Exercise directions |
When you copy the material, keep each line exactly as it appears.

Data to examine |

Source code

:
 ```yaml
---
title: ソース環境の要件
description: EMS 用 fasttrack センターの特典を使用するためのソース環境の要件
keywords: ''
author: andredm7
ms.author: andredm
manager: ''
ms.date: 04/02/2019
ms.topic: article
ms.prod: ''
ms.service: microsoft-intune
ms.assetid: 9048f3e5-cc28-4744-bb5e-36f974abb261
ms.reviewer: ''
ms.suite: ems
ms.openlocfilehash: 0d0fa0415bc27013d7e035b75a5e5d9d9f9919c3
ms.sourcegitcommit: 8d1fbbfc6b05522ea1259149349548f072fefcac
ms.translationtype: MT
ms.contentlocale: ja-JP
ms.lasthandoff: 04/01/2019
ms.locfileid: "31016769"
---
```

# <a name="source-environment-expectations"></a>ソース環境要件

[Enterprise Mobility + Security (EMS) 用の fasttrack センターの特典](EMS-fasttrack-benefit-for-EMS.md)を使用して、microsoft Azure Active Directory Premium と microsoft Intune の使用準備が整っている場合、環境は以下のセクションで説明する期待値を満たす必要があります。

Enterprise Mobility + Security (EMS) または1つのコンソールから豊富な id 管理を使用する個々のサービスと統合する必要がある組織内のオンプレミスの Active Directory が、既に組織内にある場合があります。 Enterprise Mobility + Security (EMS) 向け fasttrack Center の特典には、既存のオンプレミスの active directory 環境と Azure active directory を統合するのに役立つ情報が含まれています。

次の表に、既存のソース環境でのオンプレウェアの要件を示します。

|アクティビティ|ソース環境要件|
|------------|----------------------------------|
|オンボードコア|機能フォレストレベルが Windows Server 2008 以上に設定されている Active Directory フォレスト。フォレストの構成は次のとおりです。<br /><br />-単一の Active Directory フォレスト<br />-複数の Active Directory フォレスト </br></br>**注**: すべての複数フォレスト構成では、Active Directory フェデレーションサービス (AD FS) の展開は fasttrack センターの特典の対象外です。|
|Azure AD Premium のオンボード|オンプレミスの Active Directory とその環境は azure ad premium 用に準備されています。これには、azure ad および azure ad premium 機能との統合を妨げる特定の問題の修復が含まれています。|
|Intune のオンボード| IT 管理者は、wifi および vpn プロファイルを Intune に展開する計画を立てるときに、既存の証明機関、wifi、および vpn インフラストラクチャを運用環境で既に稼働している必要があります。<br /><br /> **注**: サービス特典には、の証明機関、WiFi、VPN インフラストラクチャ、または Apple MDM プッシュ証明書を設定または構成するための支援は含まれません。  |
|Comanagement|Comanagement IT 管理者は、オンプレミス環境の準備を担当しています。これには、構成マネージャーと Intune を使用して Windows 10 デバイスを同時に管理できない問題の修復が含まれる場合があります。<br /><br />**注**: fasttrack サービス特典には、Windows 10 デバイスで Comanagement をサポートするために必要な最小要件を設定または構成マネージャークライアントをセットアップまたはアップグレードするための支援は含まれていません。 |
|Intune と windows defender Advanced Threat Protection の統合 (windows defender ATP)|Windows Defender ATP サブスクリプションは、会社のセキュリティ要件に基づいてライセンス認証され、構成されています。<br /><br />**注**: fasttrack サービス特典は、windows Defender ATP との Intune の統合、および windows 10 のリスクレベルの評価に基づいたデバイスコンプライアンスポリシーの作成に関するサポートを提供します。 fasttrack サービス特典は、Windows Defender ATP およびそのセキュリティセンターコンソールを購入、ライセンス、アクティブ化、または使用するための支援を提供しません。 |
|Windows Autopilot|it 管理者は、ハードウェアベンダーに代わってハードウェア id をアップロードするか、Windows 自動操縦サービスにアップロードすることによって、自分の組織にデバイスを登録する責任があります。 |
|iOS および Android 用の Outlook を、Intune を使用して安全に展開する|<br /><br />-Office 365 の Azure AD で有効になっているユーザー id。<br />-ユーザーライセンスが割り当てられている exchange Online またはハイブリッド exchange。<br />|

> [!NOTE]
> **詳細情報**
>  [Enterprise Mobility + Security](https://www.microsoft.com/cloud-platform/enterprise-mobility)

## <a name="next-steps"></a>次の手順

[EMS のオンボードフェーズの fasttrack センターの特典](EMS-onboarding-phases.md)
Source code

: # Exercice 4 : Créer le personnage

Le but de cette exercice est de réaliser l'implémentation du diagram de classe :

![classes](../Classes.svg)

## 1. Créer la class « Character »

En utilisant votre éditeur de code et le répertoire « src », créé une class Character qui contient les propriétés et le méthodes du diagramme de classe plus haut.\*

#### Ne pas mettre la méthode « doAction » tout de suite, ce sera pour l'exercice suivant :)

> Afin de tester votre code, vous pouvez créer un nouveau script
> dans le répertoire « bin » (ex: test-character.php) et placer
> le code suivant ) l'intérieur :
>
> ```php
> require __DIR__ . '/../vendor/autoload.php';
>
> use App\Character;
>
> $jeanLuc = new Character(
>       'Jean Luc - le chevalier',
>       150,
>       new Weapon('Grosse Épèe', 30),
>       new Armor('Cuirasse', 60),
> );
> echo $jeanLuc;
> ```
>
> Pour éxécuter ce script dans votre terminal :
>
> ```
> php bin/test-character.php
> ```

Response area |
Source code

:
 ```yaml
---
title: ソース環境の要件
description: EMS 用 fasttrack センターの特典を使用するためのソース環境の要件
keywords: ''
author: andredm7
ms.author: andredm
manager: ''
ms.date: 04/02/2019
ms.topic: article
ms.prod: ''
ms.service: microsoft-intune
ms.assetid: 9048f3e5-cc28-4744-bb5e-36f974abb261
ms.reviewer: ''
ms.suite: ems
ms.openlocfilehash: 0d0fa0415bc27013d7e035b75a5e5d9d9f9919c3
ms.sourcegitcommit: 8d1fbbfc6b05522ea1259149349548f072fefcac
ms.translationtype: MT
ms.contentlocale: ja-JP
ms.lasthandoff: 04/01/2019
ms.locfileid: "31016769"
---
```

# <a name="source-environment-expectations"></a>ソース環境要件

[Enterprise Mobility + Security (EMS) 用の fasttrack センターの特典](EMS-fasttrack-benefit-for-EMS.md)を使用して、microsoft Azure Active Directory Premium と microsoft Intune の使用準備が整っている場合、環境は以下のセクションで説明する期待値を満たす必要があります。

Enterprise Mobility + Security (EMS) または1つのコンソールから豊富な id 管理を使用する個々のサービスと統合する必要がある組織内のオンプレミスの Active Directory が、既に組織内にある場合があります。 Enterprise Mobility + Security (EMS) 向け fasttrack Center の特典には、既存のオンプレミスの active directory 環境と Azure active directory を統合するのに役立つ情報が含まれています。

次の表に、既存のソース環境でのオンプレウェアの要件を示します。

|アクティビティ|ソース環境要件|
|------------|----------------------------------|
|オンボードコア|機能フォレストレベルが Windows Server 2008 以上に設定されている Active Directory フォレスト。フォレストの構成は次のとおりです。<br /><br />-単一の Active Directory フォレスト<br />-複数の Active Directory フォレスト </br></br>**注**: すべての複数フォレスト構成では、Active Directory フェデレーションサービス (AD FS) の展開は fasttrack センターの特典の対象外です。|
|Azure AD Premium のオンボード|オンプレミスの Active Directory とその環境は azure ad premium 用に準備されています。これには、azure ad および azure ad premium 機能との統合を妨げる特定の問題の修復が含まれています。|
|Intune のオンボード| IT 管理者は、wifi および vpn プロファイルを Intune に展開する計画を立てるときに、既存の証明機関、wifi、および vpn インフラストラクチャを運用環境で既に稼働している必要があります。<br /><br /> **注**: サービス特典には、の証明機関、WiFi、VPN インフラストラクチャ、または Apple MDM プッシュ証明書を設定または構成するための支援は含まれません。  |
|Comanagement|Comanagement IT 管理者は、オンプレミス環境の準備を担当しています。これには、構成マネージャーと Intune を使用して Windows 10 デバイスを同時に管理できない問題の修復が含まれる場合があります。<br /><br />**注**: fasttrack サービス特典には、Windows 10 デバイスで Comanagement をサポートするために必要な最小要件を設定または構成マネージャークライアントをセットアップまたはアップグレードするための支援は含まれていません。 |
|Intune と windows defender Advanced Threat Protection の統合 (windows defender ATP)|Windows Defender ATP サブスクリプションは、会社のセキュリティ要件に基づいてライセンス認証され、構成されています。<br /><br />**注**: fasttrack サービス特典は、windows Defender ATP との Intune の統合、および windows 10 のリスクレベルの評価に基づいたデバイスコンプライアンスポリシーの作成に関するサポートを提供します。 fasttrack サービス特典は、Windows Defender ATP およびそのセキュリティセンターコンソールを購入、ライセンス、アクティブ化、または使用するための支援を提供しません。 |
|Windows Autopilot|it 管理者は、ハードウェアベンダーに代わってハードウェア id をアップロードするか、Windows 自動操縦サービスにアップロードすることによって、自分の組織にデバイスを登録する責任があります。 |
|iOS および Android 用の Outlook を、Intune を使用して安全に展開する|<br /><br />-Office 365 の Azure AD で有効になっているユーザー id。<br />-ユーザーライセンスが割り当てられている exchange Online またはハイブリッド exchange。<br />|

> [!NOTE]
> **詳細情報**
>  [Enterprise Mobility + Security](https://www.microsoft.com/cloud-platform/enterprise-mobility)

## <a name="next-steps"></a>次の手順

[EMS のオンボードフェーズの fasttrack センターの特典](EMS-onboarding-phases.md)
Source code

: # Exercice 4 : Créer le personnage

Le but de cette exercice est de réaliser l'implémentation du diagram de classe :

![classes](../Classes.svg)

## 1. Créer la class « Character »

En utilisant votre éditeur de code et le répertoire « src », créé une class Character qui contient les propriétés et le méthodes du diagramme de classe plus haut.\*

#### Ne pas mettre la méthode « doAction » tout de suite, ce sera pour l'exercice suivant :)

> Afin de tester votre code, vous pouvez créer un nouveau script
> dans le répertoire « bin » (ex: test-character.php) et placer
> le code suivant ) l'intérieur :
>
> ```php
> require __DIR__ . '/../vendor/autoload.php';
>
> use App\Character;
>
> $jeanLuc = new Character(
>       'Jean Luc - le chevalier',
>       150,
>       new Weapon('Grosse Épèe', 30),
>       new Armor('Cuirasse', 60),
> );
> echo $jeanLuc;
> ```
>
> Pour éxécuter ce script dans votre terminal :
>
> ```
> php bin/test-character.php
> ```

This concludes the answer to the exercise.